I'll start off with a little information about me. I'm a registered dietitian, a vegan, and an animal rights activist. I strongly believe that animals should not be bred and raised for lives of misery just to become our breakfast/lunch/dinner. But being vegan doesn't just help the animals; it helps us. A well planned vegan diet is healthier than a diet with meat and dairy. It's also better for the planet, as animal agriculture is worse for the environment than the automobile industry. I'll probably expand more on these topics later.

Besides being an animal rights activist, I am 7 months pregnant with my first child and am planning a homebirth. I love being pregnant. Feeling the baby move and seeing the movement rippling on my stomach is the highlight of my days now, although I am endlessly frustrated that every time I place my husband's hand on my belly, the baby stops moving. Seriously, every time! I am really looking forward to meeting my baby.
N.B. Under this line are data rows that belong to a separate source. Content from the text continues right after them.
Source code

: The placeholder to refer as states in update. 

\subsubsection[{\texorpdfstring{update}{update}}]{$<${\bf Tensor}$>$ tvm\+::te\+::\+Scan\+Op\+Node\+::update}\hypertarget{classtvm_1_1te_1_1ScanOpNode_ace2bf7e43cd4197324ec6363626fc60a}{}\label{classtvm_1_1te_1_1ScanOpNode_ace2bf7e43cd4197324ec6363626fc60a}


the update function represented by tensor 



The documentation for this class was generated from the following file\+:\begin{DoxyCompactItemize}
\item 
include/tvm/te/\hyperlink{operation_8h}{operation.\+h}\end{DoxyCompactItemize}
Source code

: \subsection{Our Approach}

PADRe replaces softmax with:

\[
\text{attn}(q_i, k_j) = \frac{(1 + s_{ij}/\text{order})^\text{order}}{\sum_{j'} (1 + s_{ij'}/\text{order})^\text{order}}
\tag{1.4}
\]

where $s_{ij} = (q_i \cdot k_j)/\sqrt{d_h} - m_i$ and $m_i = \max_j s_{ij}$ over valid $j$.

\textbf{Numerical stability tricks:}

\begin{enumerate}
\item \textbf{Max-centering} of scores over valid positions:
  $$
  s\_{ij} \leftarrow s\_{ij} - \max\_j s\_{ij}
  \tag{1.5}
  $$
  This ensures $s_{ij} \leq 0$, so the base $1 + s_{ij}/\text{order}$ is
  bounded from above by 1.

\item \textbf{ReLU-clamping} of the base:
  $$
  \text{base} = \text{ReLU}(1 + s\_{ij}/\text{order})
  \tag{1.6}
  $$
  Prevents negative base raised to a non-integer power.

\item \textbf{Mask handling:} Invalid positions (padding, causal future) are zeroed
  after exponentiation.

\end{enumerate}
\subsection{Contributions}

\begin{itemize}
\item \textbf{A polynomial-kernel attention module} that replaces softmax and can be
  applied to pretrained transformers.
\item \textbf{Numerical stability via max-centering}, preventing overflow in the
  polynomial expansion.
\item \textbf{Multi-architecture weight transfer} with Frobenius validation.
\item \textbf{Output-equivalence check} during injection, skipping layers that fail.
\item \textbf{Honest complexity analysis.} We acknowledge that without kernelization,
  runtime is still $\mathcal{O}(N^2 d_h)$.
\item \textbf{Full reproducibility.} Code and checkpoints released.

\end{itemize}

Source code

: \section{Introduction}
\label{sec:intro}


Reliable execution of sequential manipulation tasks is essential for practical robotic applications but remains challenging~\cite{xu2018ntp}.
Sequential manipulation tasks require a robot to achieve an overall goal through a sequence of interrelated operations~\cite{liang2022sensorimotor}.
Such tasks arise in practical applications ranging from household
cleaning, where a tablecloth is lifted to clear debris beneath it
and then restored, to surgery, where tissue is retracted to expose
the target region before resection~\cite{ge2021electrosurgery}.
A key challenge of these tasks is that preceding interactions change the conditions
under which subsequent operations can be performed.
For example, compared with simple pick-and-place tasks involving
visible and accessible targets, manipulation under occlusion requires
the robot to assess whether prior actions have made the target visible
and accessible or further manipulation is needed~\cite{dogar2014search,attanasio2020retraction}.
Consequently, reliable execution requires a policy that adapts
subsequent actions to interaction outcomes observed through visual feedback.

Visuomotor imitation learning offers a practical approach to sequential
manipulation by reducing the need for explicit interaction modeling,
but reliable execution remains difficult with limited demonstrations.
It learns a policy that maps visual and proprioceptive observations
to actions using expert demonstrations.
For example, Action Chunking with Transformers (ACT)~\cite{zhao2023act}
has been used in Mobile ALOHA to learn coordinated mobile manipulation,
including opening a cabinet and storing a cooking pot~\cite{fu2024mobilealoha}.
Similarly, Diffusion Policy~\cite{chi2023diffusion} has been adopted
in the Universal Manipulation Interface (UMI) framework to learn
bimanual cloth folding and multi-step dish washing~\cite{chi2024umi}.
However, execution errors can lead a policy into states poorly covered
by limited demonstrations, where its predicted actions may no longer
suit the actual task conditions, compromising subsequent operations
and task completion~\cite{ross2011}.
I currently work in a health clinic with children. I see parents interacting with their children everyday at my job, and let me tell you, I am often very disturbed by what I see. Some of my views on parenting have come from watching these interactions.

I used to be a Christian, but I no longer claim that title, as I no longer believe most of Christian dogma. My husband and I are trying to find ourselves, our place in the world, and our spiritual path. It's hard work! We are currently attending a Unity church.

So, what is this blog going to be about? Well, it's going to be what I feel like writing about that day, and that's going to be a wide range of topics. I will discuss different aspects of veganism, obstetrical and birth issues, parenting, and spirituality. I hope you enjoy it.